The Christian community helped those women who wanted to stay virgins and yet wanted their own independence. Society made it difficult, but when Constantine became emperor, one of the positive contributions he made was to overturn the rule of law which undermined the ability of women to be independent by allowing unmarried women the right to property:

Finally, the christian Emperor Constantine rescinded Augustan marriage laws and allowed every unmarried woman of twenty-five or more unlimited control of her own person and property. During the century that followed, many wealthy and influential women began to experiment with the ascetic life. They plunged wholeheartedly into the absorbing world of religious fellowship and controversy whose members sought to challenge and renew the old patterns of society. Their detractors called them mad. Their admirers called them ‘virile souls’, who had burst the confines of their own sex to fly unfettered to the very apex of the society of the City of God.[1]

This was revolutionary for Roman society. Sadly, as with many positive developments initiated by Constantine, the gain ended up being limited, indeed, temporary. For a time, we see the rise of independent, wealthy women in the church, women who became powerbrokers in society and in the church. St Jerome would never have been as influential or as successful as he was if he did not have such independent women backing him with their patronage, among which we find St. Paula of Rome (and her family) and St. Marcella of Rome. Many of his writings were made on their behalf. We should not ignore many other powerful women of the time, women like St. Melenia the Elder, who made her way to the Holy Land, formed her  own religious community, and helped influence and shape the developing Christian community.
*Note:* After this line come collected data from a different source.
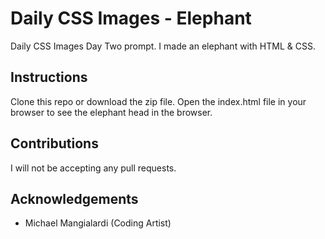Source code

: # Daily CSS Images - Elephant
Daily CSS Images Day Two prompt. I made an elephant with HTML & CSS.

## Instructions
Clone this repo or download the zip file. Open the index.html file in your browser to see the elephant head in the browser.

## Contributions
I will not be accepting any pull requests.

## Acknowledgements
* Michael Mangialardi (Coding Artist)
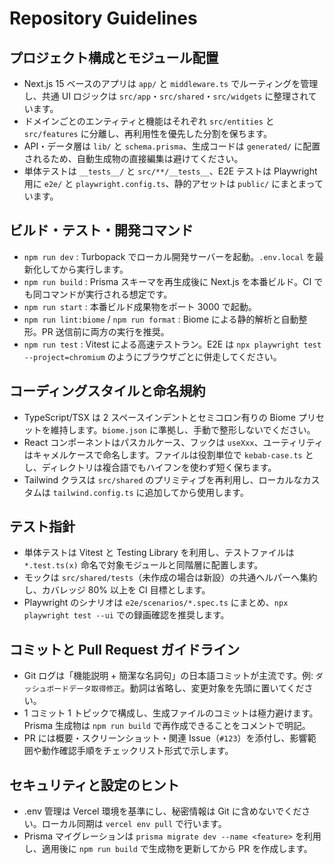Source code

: # Repository Guidelines

## プロジェクト構成とモジュール配置
- Next.js 15 ベースのアプリは `app/` と `middleware.ts` でルーティングを管理し、共通 UI ロジックは `src/app`・`src/shared`・`src/widgets` に整理されています。
- ドメインごとのエンティティと機能はそれぞれ `src/entities` と `src/features` に分離し、再利用性を優先した分割を保ちます。
- API・データ層は `lib/` と `schema.prisma`、生成コードは `generated/` に配置されるため、自動生成物の直接編集は避けてください。
- 単体テストは `__tests__/` と `src/**/__tests__`、E2E テストは Playwright 用に `e2e/` と `playwright.config.ts`、静的アセットは `public/` にまとまっています。

## ビルド・テスト・開発コマンド
- `npm run dev` : Turbopack でローカル開発サーバーを起動。`.env.local` を最新化してから実行します。
- `npm run build` : Prisma スキーマを再生成後に Next.js を本番ビルド。CI でも同コマンドが実行される想定です。
- `npm run start` : 本番ビルド成果物をポート 3000 で起動。
- `npm run lint:biome` / `npm run format` : Biome による静的解析と自動整形。PR 送信前に両方の実行を推奨。
- `npm run test` : Vitest による高速テストラン。E2E は `npx playwright test --project=chromium` のようにブラウザごとに併走してください。

## コーディングスタイルと命名規約
- TypeScript/TSX は 2 スペースインデントとセミコロン有りの Biome プリセットを維持します。`biome.json` に準拠し、手動で整形しないでください。
- React コンポーネントはパスカルケース、フックは `useXxx`、ユーティリティはキャメルケースで命名します。ファイルは役割単位で `kebab-case.ts` とし、ディレクトリは複合語でもハイフンを使わず短く保ちます。
- Tailwind クラスは `src/shared` のプリミティブを再利用し、ローカルなカスタムは `tailwind.config.ts` に追加してから使用します。

## テスト指針
- 単体テストは Vitest と Testing Library を利用し、テストファイルは `*.test.ts(x)` 命名で対象モジュールと同階層に配置します。
- モックは `src/shared/tests`（未作成の場合は新設）の共通ヘルパーへ集約し、カバレッジ 80% 以上を CI 目標とします。
- Playwright のシナリオは `e2e/scenarios/*.spec.ts` にまとめ、`npx playwright test --ui` での録画確認を推奨します。

## コミットと Pull Request ガイドライン
- Git ログは「機能説明 + 簡潔な名詞句」の日本語コミットが主流です。例: `ダッシュボードデータ取得修正`。動詞は省略し、変更対象を先頭に置いてください。
- 1 コミット 1 トピックで構成し、生成ファイルのコミットは極力避けます。Prisma 生成物は `npm run build` で再作成できることをコメントで明記。
- PR には概要・スクリーンショット・関連 Issue（`#123`）を添付し、影響範囲や動作確認手順をチェックリスト形式で示します。

## セキュリティと設定のヒント
- .env 管理は Vercel 環境を基準にし、秘密情報は Git に含めないでください。ローカル同期は `vercel env pull` で行います。
- Prisma マイグレーションは `prisma migrate dev --name <feature>` を利用し、適用後に `npm run build` で生成物を更新してから PR を作成します。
However, because many of these women used the resources they had to form religious communities, instead of staying in society as a whole, they did not accumulate more wealth, and as such, what they had diminished over time, until at last, there was nothing left. When that happened, the religious communities they formed, if they continued, would have to rely upon men as their benefactors, leading to changes in the community and the kind of influence and power they had. While women who helped shape a golden age of Christian spirituality and education, the benefactors of that age were men, as women slowly lost the power and independence they had been given. This is not to say all  the advances Christianity made for women were lost, as it would be difficult to fully circumvent the revolutionary advances early Christianity made. But, over time, we will find those women who could best use those advances and promote them were those who had wealth and power, such as those in noble families  (like St. Pulcheria), while ordinary women had their voices diminished (in a way far more than ordinary men did).

This is why, when Christians point to advances in the early Christian community, when they point to extraordinary women who died defending their rights (such as early virgin martyrs), and say Christianity is pro-women, they are telling half of the story. Christianity, can be, and should be, pro-women. However, often Christians have been fighting against the implications of what that means, and throughout history, for every advance made for women, we will find resistance by Christians, resistance which will either take away the advance, or at least extremely limit it, so that eventually, those advances themselves become forgotten and even questioned (as we can see happened with women deacons).

Christians need to reengage Christ and his promotion of women, to see how far they have fallen from that spirit, and to do that, they need to listen to women and their experiences more. They need to do more than be defensive, speaking of the ways in history Christianity have helped advance women’s rights; so long as they are focused on the best elements of the past while ignoring the way things are today, they are hindering women’s rights in the contemporary world.


[1] Jo Ann McNamara, “Muffled Voices: The Lives of Consecrated Women in the Fourth Century” in Distant Echoes: Medieval Religious Women. Volume One. ed. John A. Nichols and Lillian Thomas Shank (Kalamazoo, MI: Cistercian Publications, 1984), 11.